A group of researchers from the University of Minnesota are trying to prevent the spread of Asian Carp in the Mississippi River by installing a new experimental system at Lock and Dam 8 near Genoa.
Asian Carp, also known as silver carp or jumping fish, have been located in certain parts of the Mississippi River, specifically near the Iowa border, for many years. As of right now, there is no useful technique to stop the invasive species from swimming farther up the river, but a new sonic deterrent system is expected to help.
However, one local business owner hopes this new project doesn't impact his clients fishing experience.
"This place has been in business for 15 years,” said Mark Clements the owner of Captain Hooks Bait and Tackle in Genoa.

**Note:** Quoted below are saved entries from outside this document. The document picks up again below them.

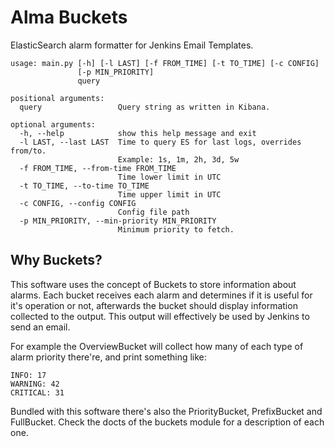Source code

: Alma Buckets
============

ElasticSearch alarm formatter for Jenkins Email Templates.

```
usage: main.py [-h] [-l LAST] [-f FROM_TIME] [-t TO_TIME] [-c CONFIG]
               [-p MIN_PRIORITY]
               query

positional arguments:
  query                 Query string as written in Kibana.

optional arguments:
  -h, --help            show this help message and exit
  -l LAST, --last LAST  Time to query ES for last logs, overrides from/to.
                        Example: 1s, 1m, 2h, 3d, 5w
  -f FROM_TIME, --from-time FROM_TIME
                        Time lower limit in UTC
  -t TO_TIME, --to-time TO_TIME
                        Time upper limit in UTC
  -c CONFIG, --config CONFIG
                        Config file path
  -p MIN_PRIORITY, --min-priority MIN_PRIORITY
                        Minimum priority to fetch.

```

## Why Buckets?

This software uses the concept of Buckets to store information about alarms. 
Each bucket receives each alarm and determines if it is useful for it's 
operation or not, afterwards the bucket should display information collected to
the output. This output will effectively be used by Jenkins to send an email.

For example the OverviewBucket will collect how many of each type of alarm
priority there're, and print something like:

    INFO: 17
    WARNING: 42
    CRITICAL: 31

Bundled with this software there's also the PriorityBucket, PrefixBucket and
FullBucket. Check the docts of the buckets module for a description of each 
one.
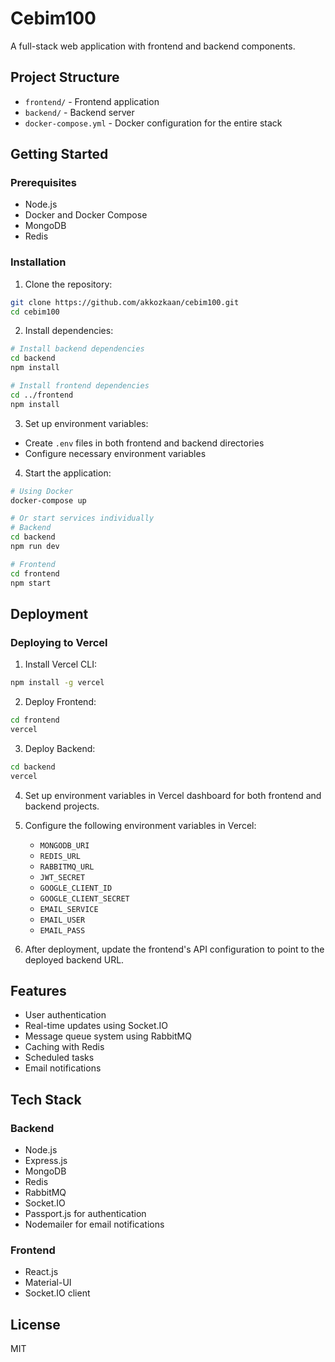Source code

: # Cebim100

A full-stack web application with frontend and backend components.

## Project Structure

- `frontend/` - Frontend application
- `backend/` - Backend server
- `docker-compose.yml` - Docker configuration for the entire stack

## Getting Started

### Prerequisites

- Node.js
- Docker and Docker Compose
- MongoDB
- Redis

### Installation

1. Clone the repository:
```bash
git clone https://github.com/akkozkaan/cebim100.git
cd cebim100
```

2. Install dependencies:
```bash
# Install backend dependencies
cd backend
npm install

# Install frontend dependencies
cd ../frontend
npm install
```

3. Set up environment variables:
- Create `.env` files in both frontend and backend directories
- Configure necessary environment variables

4. Start the application:
```bash
# Using Docker
docker-compose up

# Or start services individually
# Backend
cd backend
npm run dev

# Frontend
cd frontend
npm start
```

## Deployment

### Deploying to Vercel

1. Install Vercel CLI:
```bash
npm install -g vercel
```

2. Deploy Frontend:
```bash
cd frontend
vercel
```

3. Deploy Backend:
```bash
cd backend
vercel
```

4. Set up environment variables in Vercel dashboard for both frontend and backend projects.

5. Configure the following environment variables in Vercel:
   - `MONGODB_URI`
   - `REDIS_URL`
   - `RABBITMQ_URL`
   - `JWT_SECRET`
   - `GOOGLE_CLIENT_ID`
   - `GOOGLE_CLIENT_SECRET`
   - `EMAIL_SERVICE`
   - `EMAIL_USER`
   - `EMAIL_PASS`

6. After deployment, update the frontend's API configuration to point to the deployed backend URL.

## Features

- User authentication
- Real-time updates using Socket.IO
- Message queue system using RabbitMQ
- Caching with Redis
- Scheduled tasks
- Email notifications

## Tech Stack

### Backend
- Node.js
- Express.js
- MongoDB
- Redis
- RabbitMQ
- Socket.IO
- Passport.js for authentication
- Nodemailer for email notifications

### Frontend
- React.js
- Material-UI
- Socket.IO client

## License

MIT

Clements has been in the fishing business his whole life
"My grandfather started it, then my father and so I kind of grew up in it,” said Clements.
From live bait to hand made fishing lures, you can find it all here at Captain Hooks Bait and Tackle shop in Genoa.
"During the busy season in spring and fall, there could be 200 people walk in and out of here during the day,” said Clements
Mark wouldn't have it any other way, however, he is concerned about an experimental project near Lock and Dam 8 in Genoa. The goal is to stop Asian Carp, an invasive species, from migrating further up the Mississippi River.
"We've mounted five speakers here that produce a very specific type of sound,” said Peter Sorensen, professor of fisheries and wildlife at the University of Minnesota. "We turn this sound on automatically whenever these gates open, so the sound pulses out for that brief moment in time, then we hope just like a fly swatter it pushes them away, so the boat can go through safely without any disturbance and then the fish don't come through."
Clements is worried that sound will scare the native fish away as well, forcing his valued customers to be lured to a new location
"A lot of these small villages, the tourist industry, you know we rely on the fishermen coming up here because we are known to be such a great source here and if you eliminate some of that, it could be millions of dollars,” said Clements.
However, researchers say the speakers will emit a specific frequency of sound that will only affect the Asian Carp because their hearing is more sensitive than the average native fish.
"If there were any significant reason to be concerned, we would immediately re-evaluate everything,” said Sorensen.
Especially when Clements business solely relies on the fish in the Mississippi River.
"The fishermen are really super nice, it's a nice business to be in,” said Clements.
Researchers at the University of Minnesota will evaluate the sonic deterrent system for about 2 1/2 years. In the meantime, they are hoping to raise enough money to install a monitoring system so they can see how the amplitude sound truly impacts Asian Carp, as well as the native fish.
The experimental project is funded through environmental trust funds in Minnesota and private donations.
It cost about $75,000 for the equipment and installation of the speakers.